=== Records shown ===
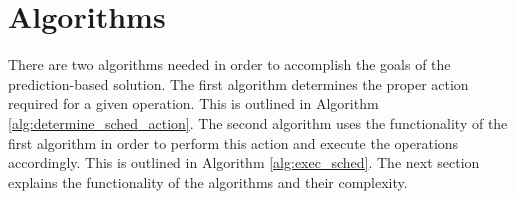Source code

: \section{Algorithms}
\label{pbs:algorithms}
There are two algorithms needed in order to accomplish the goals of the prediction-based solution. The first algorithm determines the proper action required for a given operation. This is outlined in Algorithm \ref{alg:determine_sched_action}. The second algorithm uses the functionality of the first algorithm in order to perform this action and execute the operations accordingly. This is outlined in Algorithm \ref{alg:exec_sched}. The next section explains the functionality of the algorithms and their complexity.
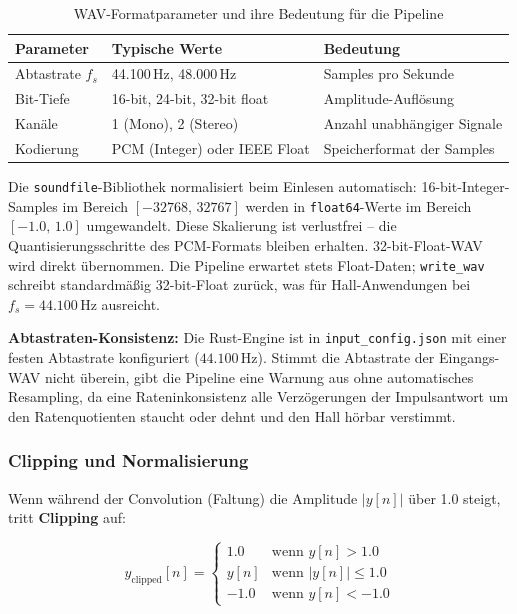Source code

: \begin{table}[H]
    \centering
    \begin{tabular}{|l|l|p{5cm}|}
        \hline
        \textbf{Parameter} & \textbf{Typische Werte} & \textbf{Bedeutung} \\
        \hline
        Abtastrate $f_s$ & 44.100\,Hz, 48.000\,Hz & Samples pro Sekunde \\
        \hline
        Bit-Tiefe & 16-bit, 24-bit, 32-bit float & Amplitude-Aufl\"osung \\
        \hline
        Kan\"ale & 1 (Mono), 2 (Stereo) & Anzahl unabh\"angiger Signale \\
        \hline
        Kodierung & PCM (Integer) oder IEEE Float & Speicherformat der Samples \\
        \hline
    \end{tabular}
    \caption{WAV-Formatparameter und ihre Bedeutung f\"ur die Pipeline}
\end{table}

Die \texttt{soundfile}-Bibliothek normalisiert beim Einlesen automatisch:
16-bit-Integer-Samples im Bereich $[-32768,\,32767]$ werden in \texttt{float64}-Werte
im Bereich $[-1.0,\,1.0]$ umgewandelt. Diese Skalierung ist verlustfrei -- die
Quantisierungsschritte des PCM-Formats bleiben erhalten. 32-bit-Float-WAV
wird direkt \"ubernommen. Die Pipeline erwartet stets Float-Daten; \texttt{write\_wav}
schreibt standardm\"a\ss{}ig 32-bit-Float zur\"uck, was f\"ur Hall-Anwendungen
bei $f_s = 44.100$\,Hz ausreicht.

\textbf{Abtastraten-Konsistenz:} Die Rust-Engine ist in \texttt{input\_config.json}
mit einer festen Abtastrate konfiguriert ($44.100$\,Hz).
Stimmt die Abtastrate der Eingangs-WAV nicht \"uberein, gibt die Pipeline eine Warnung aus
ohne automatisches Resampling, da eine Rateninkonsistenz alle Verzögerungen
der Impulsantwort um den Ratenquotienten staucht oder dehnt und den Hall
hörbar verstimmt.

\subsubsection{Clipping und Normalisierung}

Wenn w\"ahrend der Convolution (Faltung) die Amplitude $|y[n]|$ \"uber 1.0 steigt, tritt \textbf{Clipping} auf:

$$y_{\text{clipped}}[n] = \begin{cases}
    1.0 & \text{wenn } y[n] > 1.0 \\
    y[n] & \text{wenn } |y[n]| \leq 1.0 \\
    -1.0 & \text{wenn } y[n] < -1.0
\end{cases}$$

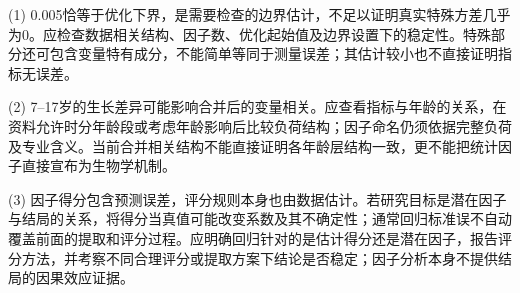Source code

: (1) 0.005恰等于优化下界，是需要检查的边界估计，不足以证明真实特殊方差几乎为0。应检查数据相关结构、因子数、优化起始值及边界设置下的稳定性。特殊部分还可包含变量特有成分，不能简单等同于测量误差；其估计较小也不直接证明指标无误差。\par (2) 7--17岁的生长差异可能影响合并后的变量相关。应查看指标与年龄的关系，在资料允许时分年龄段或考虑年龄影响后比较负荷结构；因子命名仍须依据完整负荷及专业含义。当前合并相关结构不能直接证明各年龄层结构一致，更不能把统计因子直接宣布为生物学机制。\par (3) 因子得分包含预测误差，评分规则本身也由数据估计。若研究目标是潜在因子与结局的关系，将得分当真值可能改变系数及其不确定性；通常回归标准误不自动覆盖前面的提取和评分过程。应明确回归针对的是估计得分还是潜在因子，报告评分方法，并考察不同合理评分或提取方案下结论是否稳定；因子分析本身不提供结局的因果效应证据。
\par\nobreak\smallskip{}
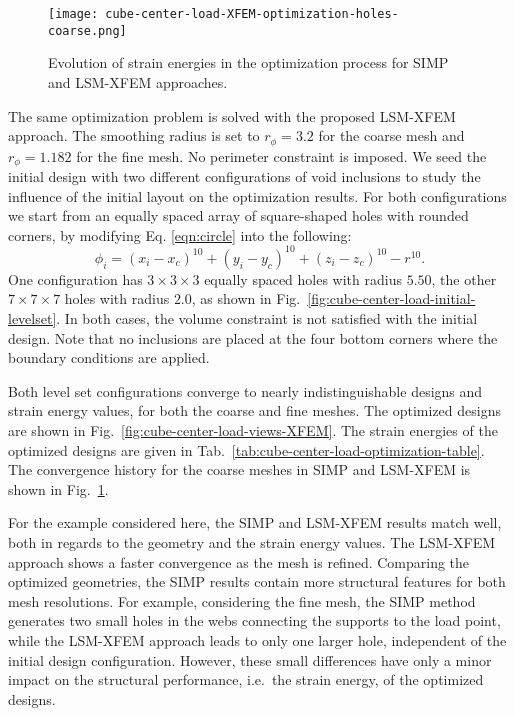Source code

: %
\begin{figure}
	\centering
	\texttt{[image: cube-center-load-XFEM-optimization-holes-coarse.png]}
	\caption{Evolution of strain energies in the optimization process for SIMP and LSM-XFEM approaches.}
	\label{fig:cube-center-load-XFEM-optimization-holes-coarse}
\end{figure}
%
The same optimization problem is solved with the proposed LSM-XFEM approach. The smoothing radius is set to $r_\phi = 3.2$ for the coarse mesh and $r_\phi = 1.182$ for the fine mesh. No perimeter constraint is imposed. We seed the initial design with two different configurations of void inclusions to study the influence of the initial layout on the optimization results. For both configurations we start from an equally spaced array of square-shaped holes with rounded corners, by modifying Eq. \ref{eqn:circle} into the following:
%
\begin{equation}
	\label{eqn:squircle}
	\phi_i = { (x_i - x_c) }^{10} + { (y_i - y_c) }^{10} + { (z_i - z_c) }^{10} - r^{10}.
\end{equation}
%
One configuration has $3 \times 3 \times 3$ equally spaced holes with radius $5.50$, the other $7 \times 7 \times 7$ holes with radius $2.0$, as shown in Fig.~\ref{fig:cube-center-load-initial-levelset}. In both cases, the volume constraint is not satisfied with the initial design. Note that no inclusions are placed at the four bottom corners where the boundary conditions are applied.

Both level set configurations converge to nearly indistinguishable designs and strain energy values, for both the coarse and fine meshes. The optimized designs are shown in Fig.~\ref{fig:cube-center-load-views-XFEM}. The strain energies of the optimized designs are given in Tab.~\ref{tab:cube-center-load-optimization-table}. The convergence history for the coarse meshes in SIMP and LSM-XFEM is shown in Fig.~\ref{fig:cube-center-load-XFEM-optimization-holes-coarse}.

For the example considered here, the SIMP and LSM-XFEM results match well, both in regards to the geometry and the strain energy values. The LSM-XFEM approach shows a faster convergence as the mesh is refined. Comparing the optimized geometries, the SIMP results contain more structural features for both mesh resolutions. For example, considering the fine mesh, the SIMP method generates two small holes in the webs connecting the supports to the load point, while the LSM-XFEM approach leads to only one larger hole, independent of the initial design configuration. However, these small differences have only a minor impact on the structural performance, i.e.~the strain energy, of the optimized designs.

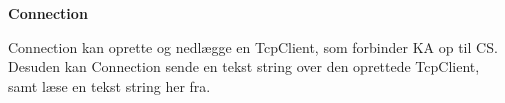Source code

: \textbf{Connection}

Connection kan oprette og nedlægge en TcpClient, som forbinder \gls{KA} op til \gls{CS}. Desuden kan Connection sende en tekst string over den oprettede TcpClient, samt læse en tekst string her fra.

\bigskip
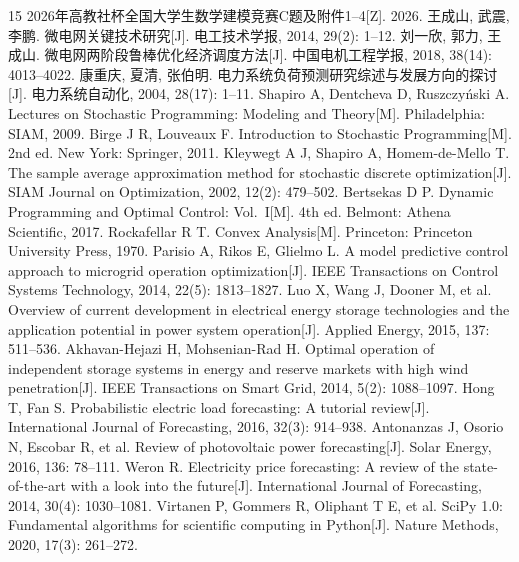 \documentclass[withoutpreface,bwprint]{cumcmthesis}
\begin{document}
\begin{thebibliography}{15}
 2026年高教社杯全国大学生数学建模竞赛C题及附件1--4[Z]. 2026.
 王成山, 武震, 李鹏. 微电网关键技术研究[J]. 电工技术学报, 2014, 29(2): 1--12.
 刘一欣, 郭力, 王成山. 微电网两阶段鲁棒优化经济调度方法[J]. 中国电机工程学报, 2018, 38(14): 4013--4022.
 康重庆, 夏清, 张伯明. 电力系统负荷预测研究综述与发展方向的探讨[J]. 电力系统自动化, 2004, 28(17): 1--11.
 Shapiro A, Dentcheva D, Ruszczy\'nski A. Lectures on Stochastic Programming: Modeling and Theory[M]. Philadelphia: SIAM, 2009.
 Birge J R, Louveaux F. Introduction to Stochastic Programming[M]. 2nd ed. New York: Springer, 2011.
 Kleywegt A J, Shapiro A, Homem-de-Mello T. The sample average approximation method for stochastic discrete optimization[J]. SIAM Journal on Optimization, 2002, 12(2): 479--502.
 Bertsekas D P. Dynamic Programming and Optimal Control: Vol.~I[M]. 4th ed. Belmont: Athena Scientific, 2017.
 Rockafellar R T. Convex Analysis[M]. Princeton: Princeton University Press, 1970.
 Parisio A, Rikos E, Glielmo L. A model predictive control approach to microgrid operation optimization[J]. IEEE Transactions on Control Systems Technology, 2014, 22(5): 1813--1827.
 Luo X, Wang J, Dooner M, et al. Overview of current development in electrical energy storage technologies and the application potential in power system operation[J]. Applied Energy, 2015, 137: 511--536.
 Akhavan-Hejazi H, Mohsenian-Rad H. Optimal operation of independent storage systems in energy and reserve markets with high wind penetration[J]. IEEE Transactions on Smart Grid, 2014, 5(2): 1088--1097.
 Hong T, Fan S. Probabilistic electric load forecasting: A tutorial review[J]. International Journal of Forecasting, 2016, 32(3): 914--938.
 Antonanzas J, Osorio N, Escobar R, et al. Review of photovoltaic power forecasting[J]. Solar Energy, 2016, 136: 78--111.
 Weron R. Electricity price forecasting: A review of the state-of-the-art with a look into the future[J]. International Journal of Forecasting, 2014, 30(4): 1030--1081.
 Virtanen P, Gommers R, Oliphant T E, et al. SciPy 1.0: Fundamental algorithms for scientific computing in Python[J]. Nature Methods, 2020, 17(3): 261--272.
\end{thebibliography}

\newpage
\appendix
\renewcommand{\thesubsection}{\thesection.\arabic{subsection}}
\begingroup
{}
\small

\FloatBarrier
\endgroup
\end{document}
===
• **Try it**
Lines containing "Samples" in the records above: how many are there? Give only the number.

• **Result**
3